Even in April 2001, though, when this magazine launched, it wasn't clear that the foodie trend would be anything more than a passing phase. The first issue of OFM carried a long and brilliantly bibulous interview with Marco Pierre White, who opened up to Euan Ferguson about many things, including his sense that he did not feel threatened by the emergence of "other" headline-making chefs because inevitably they were spreading themselves too thin, selling out.

The original tabloid-friendly kitchen rebel said at the time that he was pursuing an out-of-character policy of "live and let live. Look at Jamie: what's he going to remember about restaurant cooking after he has done Sainsbury's? Look at Ainsley Harriott, he's big, he's black as the ace of spades, and he's great fun. Is he a good chef? Fuck no! But let them have their time, they're doing no harm..."

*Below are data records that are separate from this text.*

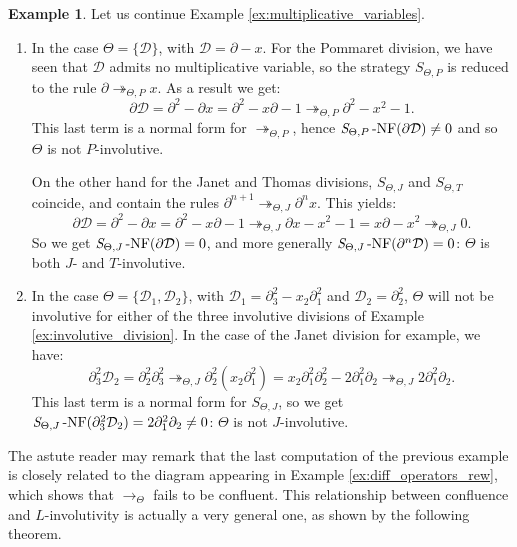 \documentclass[10pt]{easychair}
\theoremstyle{definition}
\newtheorem{example}[theorem]{Example}
\newcommand\D{\mathcal{D}}
\newcommand\rewTheta{\to_\Theta}
\newcommand\rewThetaS[1]{\twoheadrightarrow_{\Theta,#1}}
\newcommand{\SThetaNF}[1]{{\it S}_{\Theta,#1}\operatorname{-NF}}
\begin{document}
\begin{example}
Let us continue Example \ref{ex:multiplicative_variables}.
\begin{enumerate}
\item In the case $\Theta = \{ \D \}$, with $\D = \partial - x$. For the Pommaret division,
  we have seen that $\D$ admits no multiplicative variable, so the strategy
  $S_{\Theta,P}$ is reduced to the rule $\partial \rewThetaS{P} x$. As a result we get:
  \[
    \partial \D = \partial^2 - \partial x = \partial^2 - x \partial - 1 \rewThetaS{P} \partial^2 - x^2 - 1.
  \]
  This last term is a normal form for $\rewThetaS{P}$, hence
  $\SThetaNF{P}(\partial\D) \neq 0$ and so $\Theta$ is not $P$-involutive.

  
  On the other hand for the Janet and Thomas divisions, $S_{\Theta,J}$ and
  $S_{\Theta,T}$ coincide, and contain the rules
  $\partial^{n+1} \rewThetaS{J} \partial^n x$. This yields:
  \[
    \partial\D = \partial^2 - \partial x = \partial^2 - x \partial - 1 \rewThetaS{J} \partial x  - x^2 -1 = x \partial - x^2 \rewThetaS{J} 0.
  \]
  So we get $\SThetaNF{J}(\partial\D) = 0$, and more generally
  $\SThetaNF{J}(\partial^n\D) = 0$: $\Theta$ is both  $J$- and $T$-involutive.
  
\item In the case $\Theta = \{ \D_1 , \D_2 \}$, with
  $\D_1 = \partial_3^2 - x_2 \partial_1^2$ and $\D_2 = \partial_2^2$, $\Theta$ will not be involutive for
  either of the three involutive divisions of Example
  \ref{ex:involutive_division}. In the case of the Janet division for example, we have:
  \[
    \partial_3^2 \D_2 = \partial_2^2 \partial_3^2
    \rewThetaS{J} \partial_2^2 (x_2 \partial_1^2) =
    x_2 \partial_1^2 \partial_2^2 - 2 \partial_1^2 \partial_2
    \rewThetaS{J} 2 \partial_1^2 \partial_2.
  \]
  This last term is a normal form for $S_{\Theta,J}$, so we get
  $\SThetaNF{J}(\partial_3^2 \D_2) = 2 \partial_1^2 \partial_2
  \neq 0$: $\Theta$ is not $J$-involutive. 
\end{enumerate}
\end{example}

The astute reader may remark that the last computation of the previous example
is closely related to the diagram appearing in Example
\ref{ex:diff_operators_rew}, which shows that $\rewTheta$ fails to be
confluent. This relationship between confluence and $L$-involutivity is actually
a very general one, as shown by the following theorem.

\medskip
\end{document}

Fast forward 10 years and you might say Marco should have been careful what he wished for. Jamie (and Ainsley) are still going strong, while the great Michelin three-starred chef has, mostly for his sins, become the advertising face of Knorr stock cubes and "brand ambassador" for Bernard Matthews turkeys: "the king of birds... dryness is never about the turkey, it is always about the cook."

This latter desperate fable, in itself, tells you more than you need to know about the fact that British food in the last decade has been not one story but many stories. A good few of them have been a cause for celebration: never before has our culture been so engaged in discussing and experimenting with and agonising over and fantasising about and plain enjoying what is on the end of our forks. Our restaurants are, from where we are looking at least, the envy of the world; there is at least an irregular farmers' market in most large towns, along with the opportunity and desire to hunt down and taste and recreate some of the best cuisines of the world's more distant corners. Spurred by cheap travel and the benefits of mass immigration, no country is more cosmopolitan in its taste in food. We are, even, you could begin to believe, looking one way, living in a kind of organic renaissance, a paradise of curly kale and sprouting broccoli and wild salmon and foraged berries.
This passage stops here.